If the doors are locked, I dont know what Ill do. Try to get her to open them from the inside? Go to the lab and get something to cut through it with? Hope a demon punches a hole in exactly the right spot for me?

It was an armored alien vehicle. It wasnt likely that he could just kick out the windows.

Alden set aside his bomb and the irrigators and tucked the putty into his pocket. While he clambered up the side of the car to try the door handle he was already assuming the worst. He tried to think of how to tell the the girl that he was going to have to leave for a while to get equipment from the lab.

But maybe fate had decided theyd both been punished enough for one day.

The door wasnt locked.

The car was built like a tank, and the door was so heavy that Alden had to commit to a precarious angle and use his whole body in the battle to yank it open. But he managed it with only minimal damage to himselfcaused by falling off and landing flat on his back in the grass.

The wind was knocked out of him, but that didnt prevent him from scrambling up in a panic to make sure he wasnt about to get zinged by half a dozen bugs.

The girl had stopped whistling to watch him work. As soon as he disappeared from sight, she started back.

Alden stood back up. His trait was gone. The putty ball was in his pocket again, and hed lost preservation on it at some point. Probably during the fall.
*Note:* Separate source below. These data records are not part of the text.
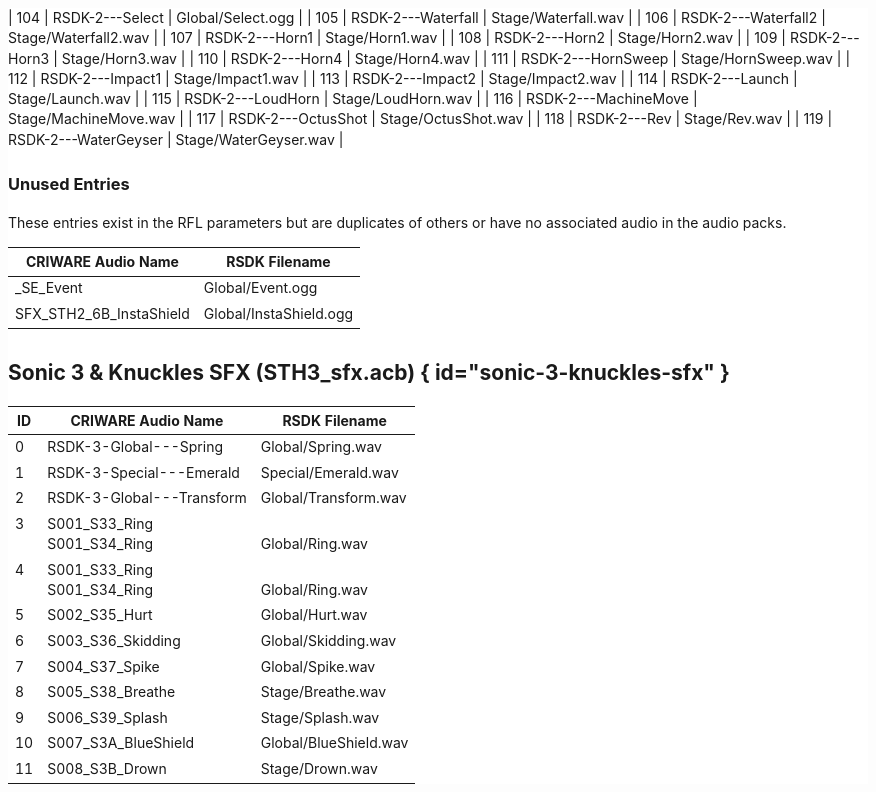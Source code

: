 | 104 | RSDK-2---Select                      | Global/Select.ogg                            |
| 105 | RSDK-2---Waterfall                   | Stage/Waterfall.wav                          |
| 106 | RSDK-2---Waterfall2                  | Stage/Waterfall2.wav                         |
| 107 | RSDK-2---Horn1                       | Stage/Horn1.wav                              |
| 108 | RSDK-2---Horn2                       | Stage/Horn2.wav                              |
| 109 | RSDK-2---Horn3                       | Stage/Horn3.wav                              |
| 110 | RSDK-2---Horn4                       | Stage/Horn4.wav                              |
| 111 | RSDK-2---HornSweep                   | Stage/HornSweep.wav                          |
| 112 | RSDK-2---Impact1                     | Stage/Impact1.wav                            |
| 113 | RSDK-2---Impact2                     | Stage/Impact2.wav                            |
| 114 | RSDK-2---Launch                      | Stage/Launch.wav                             |
| 115 | RSDK-2---LoudHorn                    | Stage/LoudHorn.wav                           |
| 116 | RSDK-2---MachineMove                 | Stage/MachineMove.wav                        |
| 117 | RSDK-2---OctusShot                   | Stage/OctusShot.wav                          |
| 118 | RSDK-2---Rev                         | Stage/Rev.wav                                |
| 119 | RSDK-2---WaterGeyser                 | Stage/WaterGeyser.wav                        |

### Unused Entries
These entries exist in the RFL parameters but are duplicates of others or have no associated audio in the audio packs.

| CRIWARE Audio Name      | RSDK Filename          |
| ----------------------- | ---------------------- |
| _SE_Event               | Global/Event.ogg       |
| SFX_STH2_6B_InstaShield | Global/InstaShield.ogg |

## Sonic 3 & Knuckles SFX (STH3_sfx.acb) { id="sonic-3-knuckles-sfx" }
| ID  | CRIWARE Audio Name                 | RSDK Filename                            |
| --- | ---------------------------------- | --------------------------               |
| 0   | RSDK-3-Global---Spring             | Global/Spring.wav                        |
| 1   | RSDK-3-Special---Emerald           | Special/Emerald.wav                      |
| 2   | RSDK-3-Global---Transform          | Global/Transform.wav                     |
| 3   | S001_S33_Ring<br>S001_S34_Ring     | <br>Global/Ring.wav                      |
| 4   | S001_S33_Ring<br>S001_S34_Ring     | <br>Global/Ring.wav                      |
| 5   | S002_S35_Hurt                      | Global/Hurt.wav                          |
| 6   | S003_S36_Skidding                  | Global/Skidding.wav                      |
| 7   | S004_S37_Spike                     | Global/Spike.wav                         |
| 8   | S005_S38_Breathe                   | Stage/Breathe.wav                        |
| 9   | S006_S39_Splash                    | Stage/Splash.wav                         |
| 10  | S007_S3A_BlueShield                | Global/BlueShield.wav                    |
| 11  | S008_S3B_Drown                     | Stage/Drown.wav                          |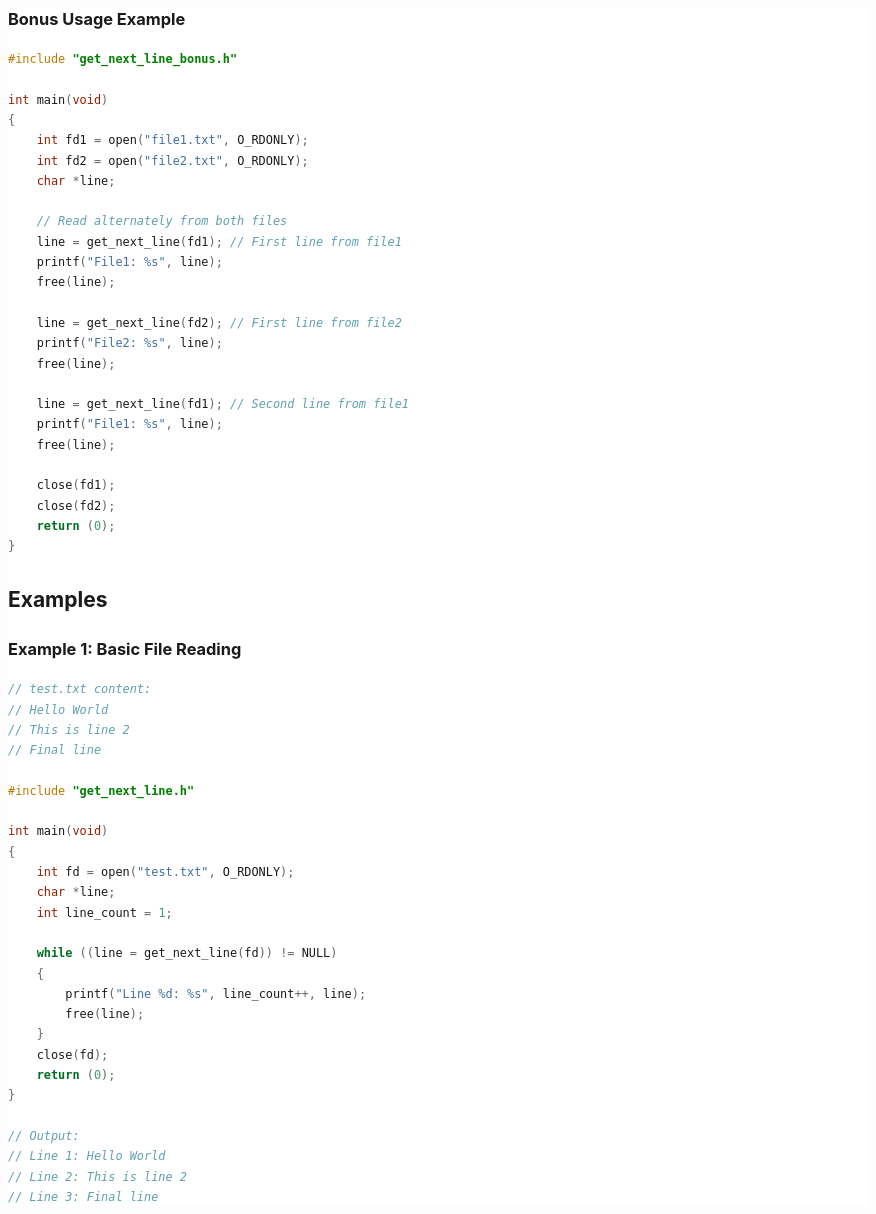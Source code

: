 ### Bonus Usage Example
```c
#include "get_next_line_bonus.h"

int main(void)
{
    int fd1 = open("file1.txt", O_RDONLY);
    int fd2 = open("file2.txt", O_RDONLY);
    char *line;

    // Read alternately from both files
    line = get_next_line(fd1); // First line from file1
    printf("File1: %s", line);
    free(line);

    line = get_next_line(fd2); // First line from file2
    printf("File2: %s", line);
    free(line);

    line = get_next_line(fd1); // Second line from file1
    printf("File1: %s", line);
    free(line);

    close(fd1);
    close(fd2);
    return (0);
}
```

## Examples

### Example 1: Basic File Reading

```c
// test.txt content:
// Hello World
// This is line 2
// Final line

#include "get_next_line.h"

int main(void)
{
    int fd = open("test.txt", O_RDONLY);
    char *line;
    int line_count = 1;

    while ((line = get_next_line(fd)) != NULL)
    {
        printf("Line %d: %s", line_count++, line);
        free(line);
    }
    close(fd);
    return (0);
}

// Output:
// Line 1: Hello World
// Line 2: This is line 2
// Line 3: Final line
```
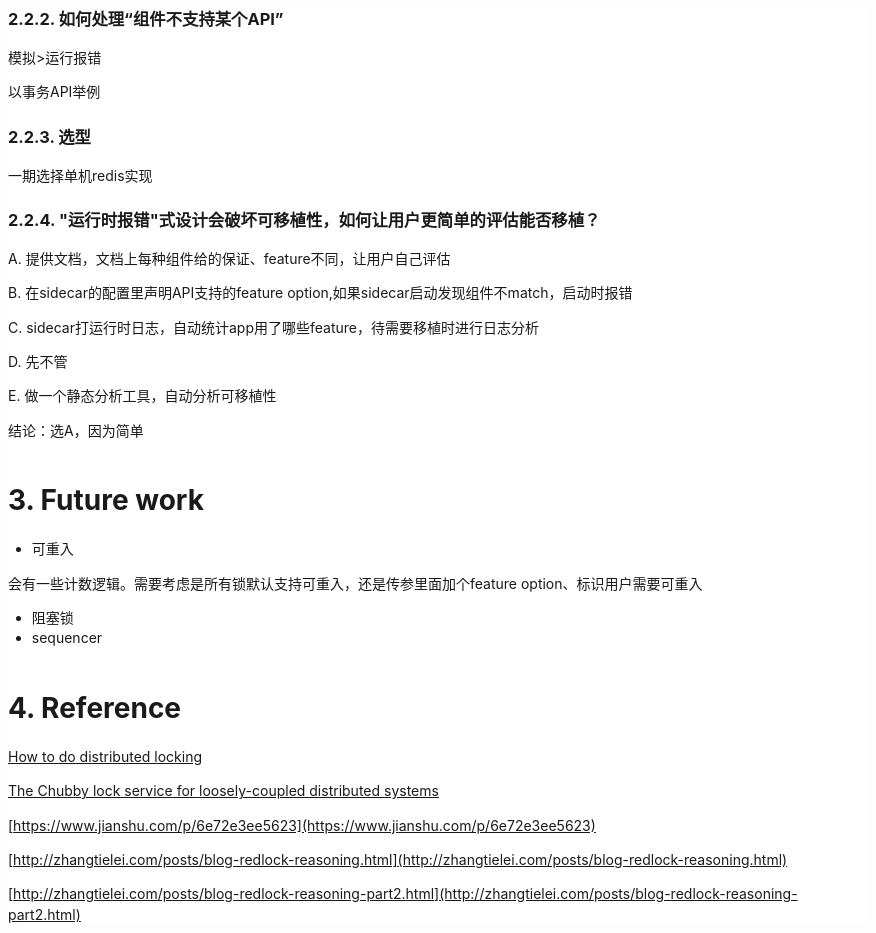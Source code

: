 ### 2.2.2. 如何处理“组件不支持某个API”
模拟>运行报错

以事务API举例



### 2.2.3. 选型
一期选择单机redis实现

### 2.2.4. "运行时报错"式设计会破坏可移植性，如何让用户更简单的评估能否移植？
A. 提供文档，文档上每种组件给的保证、feature不同，让用户自己评估

B. 在sidecar的配置里声明API支持的feature option,如果sidecar启动发现组件不match，启动时报错

C. sidecar打运行时日志，自动统计app用了哪些feature，待需要移植时进行日志分析

D. 先不管

E. 做一个静态分析工具，自动分析可移植性

结论：选A，因为简单

# 3. Future work

- 可重入

会有一些计数逻辑。需要考虑是所有锁默认支持可重入，还是传参里面加个feature option、标识用户需要可重入

- 阻塞锁
- sequencer

# 4. Reference
[How to do distributed locking](https://martin.kleppmann.com/2016/02/08/how-to-do-distributed-locking.html)

[The Chubby lock service for loosely-coupled distributed systems](https://static.googleusercontent.com/media/research.google.com/zh-TW//archive/chubby-osdi06.pdf)

[https://www.jianshu.com/p/6e72e3ee5623](https://www.jianshu.com/p/6e72e3ee5623)

[http://zhangtielei.com/posts/blog-redlock-reasoning.html](http://zhangtielei.com/posts/blog-redlock-reasoning.html)

[http://zhangtielei.com/posts/blog-redlock-reasoning-part2.html](http://zhangtielei.com/posts/blog-redlock-reasoning-part2.html)
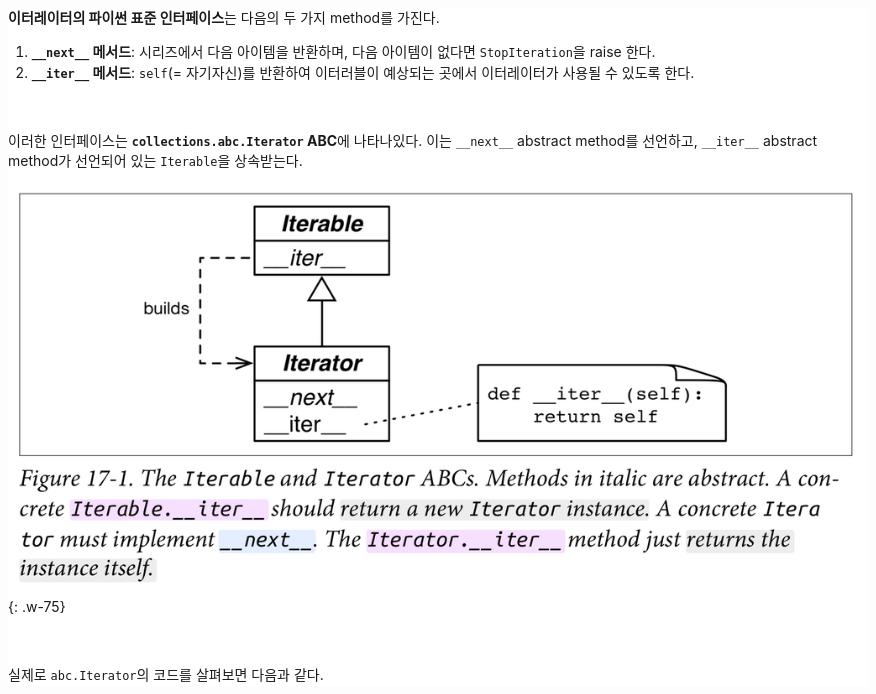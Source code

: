 **이터레이터의 파이썬 표준 인터페이스**는 다음의 두 가지 method를 가진다.

1. **`__next__` 메서드**: 시리즈에서 다음 아이템을 반환하며, 다음 아이템이 없다면 `StopIteration`을 raise 한다.
2. **`__iter__` 메서드**: `self`(= 자기자신)를 반환하여 이터러블이 예상되는 곳에서 이터레이터가 사용될 수 있도록 한다.

<br>

이러한 인터페이스는 **`collections.abc.Iterator` ABC**에 나타나있다. 이는 `__next__` abstract method를 선언하고, `__iter__` abstract method가 선언되어 있는 `Iterable`을 상속받는다.

![](/assets/img/posts/Python/Fluent-Python/2023-10-30-01.png){: .w-75}

<br>

실제로 `abc.Iterator`의 코드를 살펴보면 다음과 같다.
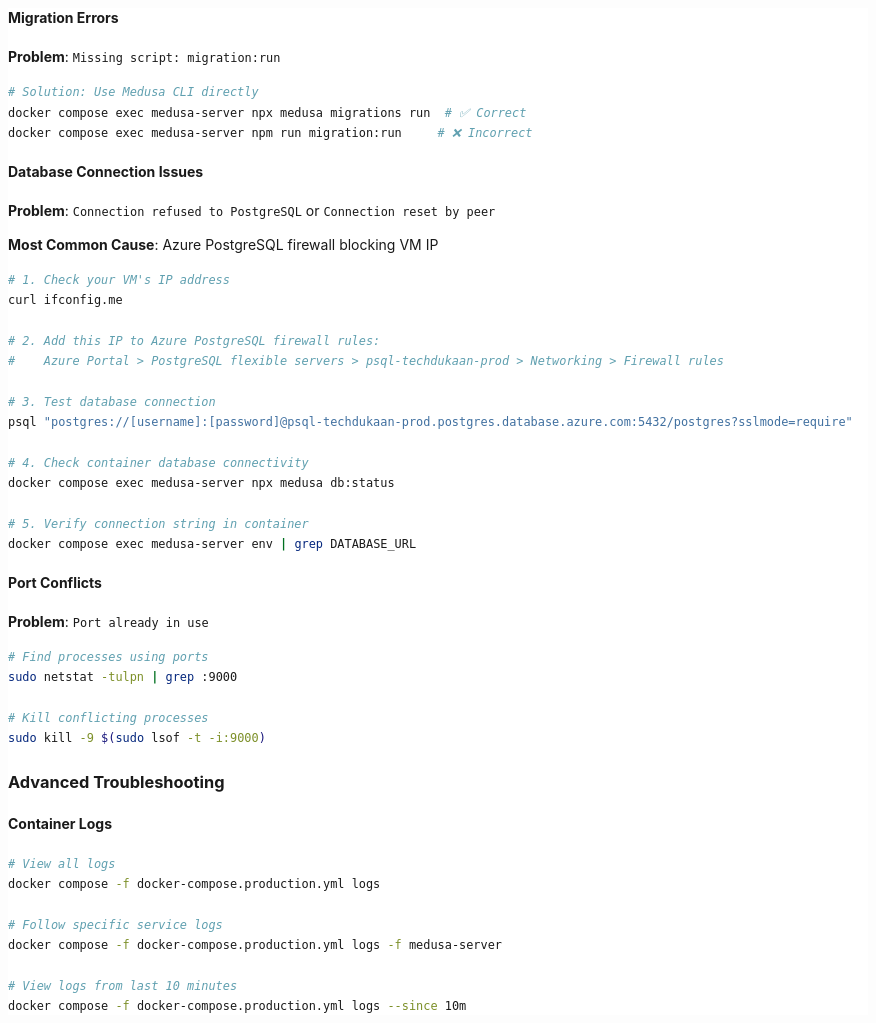 #### Migration Errors

**Problem**: `Missing script: migration:run`

```bash
# Solution: Use Medusa CLI directly
docker compose exec medusa-server npx medusa migrations run  # ✅ Correct
docker compose exec medusa-server npm run migration:run     # ❌ Incorrect
```

#### Database Connection Issues

**Problem**: `Connection refused to PostgreSQL` or `Connection reset by peer`

**Most Common Cause**: Azure PostgreSQL firewall blocking VM IP

```bash
# 1. Check your VM's IP address
curl ifconfig.me

# 2. Add this IP to Azure PostgreSQL firewall rules:
#    Azure Portal > PostgreSQL flexible servers > psql-techdukaan-prod > Networking > Firewall rules

# 3. Test database connection
psql "postgres://[username]:[password]@psql-techdukaan-prod.postgres.database.azure.com:5432/postgres?sslmode=require"

# 4. Check container database connectivity
docker compose exec medusa-server npx medusa db:status

# 5. Verify connection string in container
docker compose exec medusa-server env | grep DATABASE_URL
```

#### Port Conflicts

**Problem**: `Port already in use`

```bash
# Find processes using ports
sudo netstat -tulpn | grep :9000

# Kill conflicting processes
sudo kill -9 $(sudo lsof -t -i:9000)
```

### Advanced Troubleshooting

#### Container Logs

```bash
# View all logs
docker compose -f docker-compose.production.yml logs

# Follow specific service logs
docker compose -f docker-compose.production.yml logs -f medusa-server

# View logs from last 10 minutes
docker compose -f docker-compose.production.yml logs --since 10m
```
Is she still targeted? He hadnt seen the halo over her head. It must have been a System-generated assist, as he'd feared. Well, it doesnt matter right now.

He had to get her out of the car, away from her dead family, and back to the lab either way. Without crying himself and traumatizing her more.

The whistle was still chirping.

Alden cleared his throat. Im coming! Im safe! he said in Artonan.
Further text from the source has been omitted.